### WHAT YOU SHOULD DO
Return the exact lines spanning from the line with "Przejście pomiędzy trybami" through the last line of the entries, boundaries included, and no others.

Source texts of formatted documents
----
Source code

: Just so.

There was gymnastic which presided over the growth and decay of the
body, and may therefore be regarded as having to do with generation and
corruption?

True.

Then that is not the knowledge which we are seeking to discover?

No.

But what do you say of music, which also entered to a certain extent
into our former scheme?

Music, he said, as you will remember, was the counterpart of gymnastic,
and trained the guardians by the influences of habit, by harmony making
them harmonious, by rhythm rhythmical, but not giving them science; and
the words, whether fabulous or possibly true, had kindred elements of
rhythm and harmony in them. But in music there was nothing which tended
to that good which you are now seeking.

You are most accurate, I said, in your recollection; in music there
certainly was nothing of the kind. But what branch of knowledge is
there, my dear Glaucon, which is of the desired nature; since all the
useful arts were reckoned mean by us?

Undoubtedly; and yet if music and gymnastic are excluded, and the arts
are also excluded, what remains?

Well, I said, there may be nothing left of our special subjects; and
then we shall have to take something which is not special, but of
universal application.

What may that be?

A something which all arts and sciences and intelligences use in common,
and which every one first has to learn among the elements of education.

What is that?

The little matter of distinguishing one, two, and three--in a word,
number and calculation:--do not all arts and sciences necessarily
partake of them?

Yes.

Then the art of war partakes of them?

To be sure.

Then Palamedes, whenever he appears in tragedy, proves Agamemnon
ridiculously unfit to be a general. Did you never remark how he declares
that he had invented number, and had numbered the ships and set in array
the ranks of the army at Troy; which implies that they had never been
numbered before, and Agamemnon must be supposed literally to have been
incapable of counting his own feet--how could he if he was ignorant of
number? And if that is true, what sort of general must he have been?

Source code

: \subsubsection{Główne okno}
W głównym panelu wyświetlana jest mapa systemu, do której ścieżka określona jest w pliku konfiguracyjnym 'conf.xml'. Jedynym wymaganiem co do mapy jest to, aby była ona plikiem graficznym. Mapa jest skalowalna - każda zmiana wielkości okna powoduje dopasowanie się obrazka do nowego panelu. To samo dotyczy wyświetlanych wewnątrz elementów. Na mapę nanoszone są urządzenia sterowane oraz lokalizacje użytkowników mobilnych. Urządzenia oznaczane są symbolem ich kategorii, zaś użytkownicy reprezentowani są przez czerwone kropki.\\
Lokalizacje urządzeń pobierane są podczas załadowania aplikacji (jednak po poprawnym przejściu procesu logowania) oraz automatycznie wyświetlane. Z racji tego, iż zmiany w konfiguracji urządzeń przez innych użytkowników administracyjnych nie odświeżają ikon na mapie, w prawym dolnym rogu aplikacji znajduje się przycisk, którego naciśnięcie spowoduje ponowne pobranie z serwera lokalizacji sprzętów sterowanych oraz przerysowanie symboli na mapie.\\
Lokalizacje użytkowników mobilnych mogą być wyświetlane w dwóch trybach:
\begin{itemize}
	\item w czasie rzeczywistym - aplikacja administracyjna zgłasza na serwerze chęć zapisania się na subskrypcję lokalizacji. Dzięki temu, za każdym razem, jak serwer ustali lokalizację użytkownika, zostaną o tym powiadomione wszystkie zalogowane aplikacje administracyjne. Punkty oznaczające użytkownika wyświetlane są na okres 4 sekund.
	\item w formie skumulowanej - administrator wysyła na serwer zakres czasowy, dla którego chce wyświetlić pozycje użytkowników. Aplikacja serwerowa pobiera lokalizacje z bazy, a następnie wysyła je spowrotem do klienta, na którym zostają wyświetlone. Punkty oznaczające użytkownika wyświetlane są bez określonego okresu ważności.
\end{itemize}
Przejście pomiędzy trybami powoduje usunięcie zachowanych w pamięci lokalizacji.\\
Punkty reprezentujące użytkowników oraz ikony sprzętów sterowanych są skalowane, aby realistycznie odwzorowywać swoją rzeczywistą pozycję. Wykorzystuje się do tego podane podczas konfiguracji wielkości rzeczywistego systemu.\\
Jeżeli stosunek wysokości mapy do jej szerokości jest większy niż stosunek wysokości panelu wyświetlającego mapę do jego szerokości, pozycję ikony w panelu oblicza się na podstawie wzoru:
----
### EXERCISE ANSWER
Przejście pomiędzy trybami powoduje usunięcie zachowanych w pamięci lokalizacji.\\
Punkty reprezentujące użytkowników oraz ikony sprzętów sterowanych są skalowane, aby realistycznie odwzorowywać swoją rzeczywistą pozycję. Wykorzystuje się do tego podane podczas konfiguracji wielkości rzeczywistego systemu.\\
Jeżeli stosunek wysokości mapy do jej szerokości jest większy niż stosunek wysokości panelu wyświetlającego mapę do jego szerokości, pozycję ikony w panelu oblicza się na podstawie wzoru:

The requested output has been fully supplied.